Treating these problems is highly individualized and depends on the patient's age, medical problems, and patient wishes. The available procedures are:
Laparoscopy: Laparoscopy is the classic procedure to evaluate and treat tubal disease. Under anesthesia, an incision is placed in the belly button, and a small television camera is placed through the incision. The doctor can look at the pelvic organs, and introduce some treatment equipment through small ¼ inch incisions. Problems can be treated with scissors, cautery, or a laser.
Tubal cannulation: Devised for the treatment of cornual occlusion, a tiny wire is placed through the cervix and uterus and into the tube. The wire gently opens the tube and may relieve an obstruction in this area. Tubal cannulation can be performed in the X-Ray department under fluoroscopy or via a hysteroscope. A physician who is experienced in the techniques is essential.

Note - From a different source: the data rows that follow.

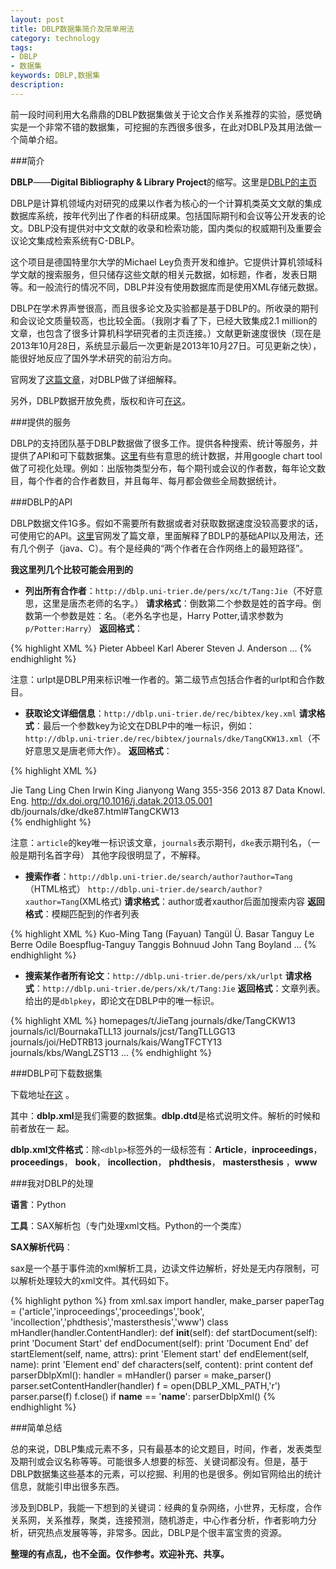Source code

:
 ```yaml
---
layout: post
title: DBLP数据集简介及简单用法
category: technology
tags:
- DBLP
- 数据集
keywords: DBLP,数据集
description:
---
```


前一段时间利用大名鼎鼎的DBLP数据集做关于论文合作关系推荐的实验，感觉确实是一个非常不错的数据集，可挖掘的东西很多很多，在此对DBLP及其用法做一个简单介绍。

###简介

**DBLP**——**Digital Bibliography & Library Project**的缩写。这里是[DBLP的主页](http://www.informatik.uni-trier.de/~ley/db/)

DBLP是计算机领域内对研究的成果以作者为核心的一个计算机类英文文献的集成数据库系统，按年代列出了作者的科研成果。包括国际期刊和会议等公开发表的论文。DBLP没有提供对中文文献的收录和检索功能，国内类似的权威期刊及重要会议论文集成检索系统有C-DBLP。

这个项目是德国特里尔大学的Michael Ley负责开发和维护。它提供计算机领域科学文献的搜索服务，但只储存这些文献的相关元数据，如标题，作者，发表日期等。和一般流行的情况不同，DBLP并没有使用数据库而是使用XML存储元数据。

DBLP在学术界声誉很高，而且很多论文及实验都是基于DBLP的。所收录的期刊和会议论文质量较高，也比较全面。（我刚才看了下，已经大致集成2.1 million的文章，也包含了很多计算机科学研究者的主页连接。）文献更新速度很快（现在是2013年10月28日，系统显示最后一次更新是2013年10月27日。可见更新之快），能很好地反应了国外学术研究的前沿方向。

官网发了[这篇文章](http://dblp.uni-trier.de/xml/docu/dblpxml.pdf)，对DBLP做了详细解释。

另外，DBLP数据开放免费，版权和许可[在这](http://www.informatik.uni-trier.de/~ley/db/copyright.html)。

###提供的服务

DBLP的支持团队基于DBLP数据做了很多工作。提供各种搜索、统计等服务，并提供了API和可下载数据集。[这里](http://dblps.uni-trier.de/~mwagner/statistics/)有些有意思的统计数据，并用google chart tool做了可视化处理。例如：出版物类型分布，每个期刊或会议的作者数，每年论文数目，每个作者的合作者数目，并且每年、每月都会做些全局数据统计。

###DBLP的API

DBLP数据文件1G多。假如不需要所有数据或者对获取数据速度没较高要求的话，可使用它的API。[这里](http://dblp.uni-trier.de/xml/docu/dblpxmlreq.pdf)官网发了篇文章，里面解释了BDLP的基础API以及用法，还有几个例子（java、C）。有个是经典的“两个作者在合作网络上的最短路径”。

**我这里列几个比较可能会用到的**

- **列出所有合作者**：`http://dblp.uni-trier.de/pers/xc/t/Tang:Jie`（不好意思，这里是唐杰老师的名字。）
**请求格式**：倒数第二个参数是姓的首字母。倒数第一个参数是姓：名。（老外名字也是，Harry Potter,请求参数为`p/Potter:Harry`）
**返回格式**：

{% highlight XML %}
<coauthors author="Jie Tang" urlpt="t/Tang:Jie">
    <author urlpt="a/Abbeel:Pieter" count="4">Pieter Abbeel</author>
    <author urlpt="a/Aberer:Karl" count="1">Karl Aberer</author>
    <author urlpt="a/Anderson:Steven_J=" count="1">Steven J. Anderson</author>
    ...
</coauthors>
{% endhighlight %}

注意：urlpt是DBLP用来标识唯一作者的。第二级节点包括合作者的urlpt和合作数目。

- **获取论文详细信息**：`http://dblp.uni-trier.de/rec/bibtex/key.xml`
**请求格式**：最后一个参数key为论文在DBLP中的唯一标识，例如：
`http://dblp.uni-trier.de/rec/bibtex/journals/dke/TangCKW13.xml`（不好意思又是唐老师大作）。
**返回格式**：

{% highlight XML %}
<dblp>
    <article key="journals/dke/TangCKW13" mdate="2013-10-17">
    <author>Jie Tang</author>
    <author>Ling Chen</author>
    <author>Irwin King</author>
    <author>Jianyong Wang</author>
    <title>
        Introduction to Special section on Large-scale Data Mining.
    </title>
    <pages>355-356</pages>
    <year>2013</year>
    <volume>87</volume>
    <journal>Data Knowl. Eng.</journal>
    <ee>http://dx.doi.org/10.1016/j.datak.2013.05.001</ee>
    <url>db/journals/dke/dke87.html#TangCKW13</url>
    </article>
</dblp>
{% endhighlight %}

注意：`article`的key唯一标识该文章，`journals`表示期刊，`dke`表示期刊名，（一般是期刊名首字母）
其他字段很明显了，不解释。

- **搜索作者**：`http://dblp.uni-trier.de/search/author?author=Tang`（HTML格式）   `http://dblp.uni-trier.de/search/author?xauthor=Tang`(XML格式)
**请求格式**：author或者xauthor后面加搜索内容
**返回格式**：模糊匹配到的作者列表

{% highlight XML %}
<authors>
    <author urlpt="=/=Fayuan=:Kuo=Ming_Tang">Kuo-Ming Tang (Fayuan)</author>
    <author urlpt="b/Basar:Tang=uuml=l_=Uuml==">Tangül Ü. Basar</author>
    <author urlpt="b/Berre:Tanguy_Le">Tanguy Le Berre</author>
    <author urlpt="b/Boespflug=Tanguy:Odile">Odile Boespflug-Tanguy</author>
    <author urlpt="b/Bohnuud:Tanggis">Tanggis Bohnuud</author>
    <author urlpt="b/Boyland:John_Tang">John Tang Boyland</author>
    ...
</authors>
{% endhighlight %}

- **搜索某作者所有论文**：`http://dblp.uni-trier.de/pers/xk/urlpt`
**请求格式**：`http://dblp.uni-trier.de/pers/xk/t/Tang:Jie`
**返回格式**：文章列表。给出的是`dblpkey`，即论文在DBLP中的唯一标识。

{% highlight XML %}
<dblpperson name="Jie Tang">
    <dblpkey type="person record">homepages/t/JieTang</dblpkey>
    <dblpkey>journals/dke/TangCKW13</dblpkey>
    <dblpkey>journals/icl/BournakaTLL13</dblpkey>
    <dblpkey>journals/jcst/TangTLLGG13</dblpkey>
    <dblpkey>journals/joi/HeDTRB13</dblpkey>
    <dblpkey>journals/kais/WangTFCTY13</dblpkey>
    <dblpkey>journals/kbs/WangLZST13</dblpkey>
    ...
</dblpperson>
{% endhighlight %}

###DBLP可下载数据集

下载地址[在这](http://dblp.uni-trier.de/xml/) 。

其中：**dblp.xml**是我们需要的数据集。**dblp.dtd**是格式说明文件。解析的时候和前者放在一
起。

**dblp.xml文件格式**：除`<dblp>`标签外的一级标签有：**Article**，**inproceedings**，  **proceedings**，  **book**，  **incollection**， **phdthesis**， **mastersthesis** ，**www**

###我对DBLP的处理

**语言**：Python

**工具**：SAX解析包（专门处理xml文档。Python的一个类库）

**SAX解析代码**：

sax是一个基于事件流的xml解析工具，边读文件边解析，好处是无内存限制，可以解析处理较大的xml文件。其代码如下。


{% highlight python %}
from xml.sax import handler, make_parser
paperTag = ('article','inproceedings','proceedings','book',
                   'incollection','phdthesis','mastersthesis','www')
class mHandler(handler.ContentHandler):
    def __init__(self):
    def startDocument(self):
        print 'Document Start'
    def endDocument(self):
        print 'Document End'
    def startElement(self, name, attrs):
        print 'Element start'
    def endElement(self, name):
        print 'Element end'
    def characters(self, content):
        print content
    def parserDblpXml():
        handler = mHandler()
        parser = make_parser()
        parser.setContentHandler(handler)
        f = open(DBLP_XML_PATH,'r')
    parser.parse(f)
        f.close()
    if __name__ == '__name__':
    parserDblpXml()
{% endhighlight %}

###简单总结

总的来说，DBLP集成元素不多，只有最基本的论文题目，时间，作者，发表类型及期刊或会议名称等等。可能很多人想要的标签、关键词都没有。但是，基于DBLP数据集这些基本的元素，可以挖掘、利用的也是很多。例如官网给出的统计信息，就能引申出很多东西。

涉及到DBLP，我能一下想到的关键词：经典的复杂网络，小世界，无标度，合作关系网，关系推荐，聚类，连接预测，随机游走，中心作者分析，作者影响力分析，研究热点发展等等，非常多。因此，DBLP是个很丰富宝贵的资源。

**整理的有点乱，也不全面。仅作参考。欢迎补充、共享。**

Evaluation of these problems can be complex, and devising a treatment plan requires a close relationship with a physician with experience in these areas. A few common scenarios follow:
Hydrosalpinx: A hydrosalpinx carries risk of infection and very low pregnancy rates even after treatment. Hydrosalpinx can be treated laparoscopically, a procedure known as neosalpingostomy. In neosalpingostomy, an incision is made in the end of the hydrosalpinx and the edges of the incision are folded or flowered back, leaving an open tube. The best outcomes occur in young women with a small hydrosalpinx. Unfortunately, the tube often closes back up, and pregnancy rates are relatively low. Even when the fallopian tubes are bypassed, via techniques such as in vitro fertilization, a hydrosalpinx can have adverse effects on pregnancy rates. Basically a small hydrosalpinx in a young woman might be repaired, with the understanding that further surgery might be necessary if the repair is unsuccessful; a larger hydrosalpinx should be removed.
Bipolar Disease: Bipolar disease refers to the situation in which there exists injury to both the cornual and the ampullary or fimbrial portion of the tube. It is very difficult to get a satisfactory repair when problems are present at both ends of the fallopian tubes. Most patients with bipolar disease should proceed to in vitro fertilization.
Tubal adhesions: Some patients with an otherwise normal evaluation, including a normal Hysterosalpingogram, can have subtle adhesions over the fallopian tube and ovaries. These adhesions appear like cobwebs over the surface of these organs, and can prevent eggs successful ovulation, prevent the tubes from picking up eggs, and limit the mobility of the tubes. Patients at special risk for these problems include those who have used IUDs, had abdominal problems, such as appendicitis or an ovarian cyst removal. Limited adhesions benefit from laparoscopy. The adhesions can be removed with scissors, cautery, or a laser. Age is a significant factor in who will respond to these procedures 51; younger women benefit more than older women.